Primary extranodal lymphoma also occurs in the bone, brain,
stomach, intestine, and kidney. Few patients present with
localized disease, and contiguous lymph node spreading is
uncommon(3). Mediastinal involvement is rare, and abdomenal
involvement is more common. Twelve percent of patients have
systemic symptoms(Fever > 38.0, night sweats, weight loss > 10%
body weight in 6 months)(2). In higher grade lymphomas, systemic
symptoms may be the presenting complaint.
Non-Hodgkin's lymphoma in the head and neck is usually
submucosal, instead of ulcerative like squamous cell carcinoma.
However, the presenting symptoms of the two malignancies are
quite similar. One half of head and neck lymphomas occur in
Waldeyer's ring(tonsil > nasopharyx > base of tongue). Tonsillar
lymphoma presents as tonsillar swelling and a sore throat.
Nasopharygeal lymphoma presents with a neck mass, nasal
obstruction, decreased hearing, and serous otitis media(2).

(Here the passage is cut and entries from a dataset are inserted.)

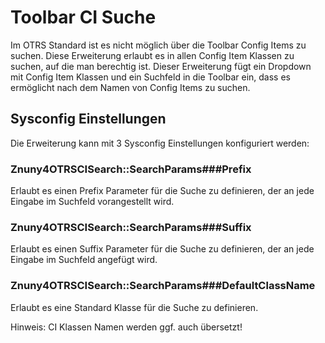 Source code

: # Toolbar CI Suche

Im OTRS Standard ist es nicht möglich über die Toolbar Config Items zu suchen. 
Diese Erweiterung erlaubt es in allen Config Item Klassen zu suchen, auf die man
berechtig ist. 
Dieser Erweiterung fügt ein Dropdown mit Config Item Klassen und ein Suchfeld in die Toolbar ein,
dass es ermöglicht nach dem Namen von Config Items zu suchen.

## Sysconfig Einstellungen
Die Erweiterung kann mit 3 Sysconfig Einstellungen konfiguriert werden:

### Znuny4OTRSCISearch::SearchParams###Prefix

Erlaubt es einen Prefix Parameter für die Suche zu definieren, der an jede Eingabe im Suchfeld vorangestellt wird.

### Znuny4OTRSCISearch::SearchParams###Suffix

Erlaubt es einen Suffix Parameter für die Suche zu definieren, der an jede Eingabe im Suchfeld angefügt wird.

### Znuny4OTRSCISearch::SearchParams###DefaultClassName

Erlaubt es eine Standard Klasse für die Suche zu definieren. 

Hinweis: CI Klassen Namen werden ggf. auch übersetzt! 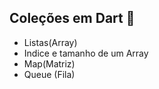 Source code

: ## Coleções em Dart :page_with_curl:

- Listas(Array)
- Indice e tamanho de um Array
- Map(Matriz)
- Queue (Fila) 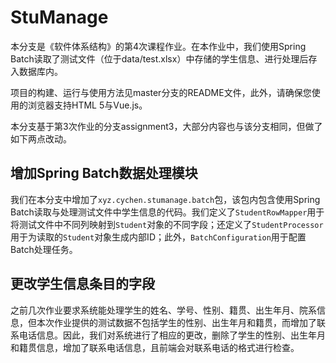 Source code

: # StuManage

本分支是《软件体系结构》的第4次课程作业。在本作业中，我们使用Spring Batch读取了测试文件（位于data/test.xlsx）中存储的学生信息、进行处理后存入数据库内。

项目的构建、运行与使用方法见master分支的README文件，此外，请确保您使用的浏览器支持HTML 5与Vue.js。

本分支基于第3次作业的分支assignment3，大部分内容也与该分支相同，但做了如下两点改动。

## 增加Spring Batch数据处理模块

我们在本分支中增加了`xyz.cychen.stumanage.batch`包，该包内包含使用Spring Batch读取与处理测试文件中学生信息的代码。我们定义了`StudentRowMapper`用于将测试文件中不同列映射到`Student`对象的不同字段；还定义了`StudentProcessor`用于为读取的`Student`对象生成内部ID；此外，`BatchConfiguration`用于配置Batch处理任务。

## 更改学生信息条目的字段

之前几次作业要求系统能处理学生的姓名、学号、性别、籍贯、出生年月、院系信息，但本次作业提供的测试数据不包括学生的性别、出生年月和籍贯，而增加了联系电话信息。因此，我们对系统进行了相应的更改，删除了学生的性别、出生年月和籍贯信息，增加了联系电话信息，且前端会对联系电话的格式进行检查。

Presenting sites, signs and symptoms, and relative frequency of
head and neck lymphomas are listed in the table below.
| Site of Lymphoma |
Signs/Symptoms |
% H&N Lymphoma |
| Tonsil |
Swollen tonsil, Sore throat |
40 |
| Nasopharynx |
Neck mass, Nasal obstruction, Serous otitis, Hearing loss |
18 |
| Sinus/Nasal Cavity |
Sinusitis symptoms, then Diplopia and Exophthalmos |
13 |
| Oral Cavity |
Oral swelling, Pain, Ulcers |
10 |
| Salivary Glands |
Mass, Rarely CNVII paresis |
09 |
| Base of Tongue |
Foreign body sensation, sore throat |
08 |
| Larynx |
Hoarseness, Dyspnea, Dysphagia |
02 |
(Adapted from Jacobs C. Lymphoma of the Head and Neck. In: Bailey BJ, ed.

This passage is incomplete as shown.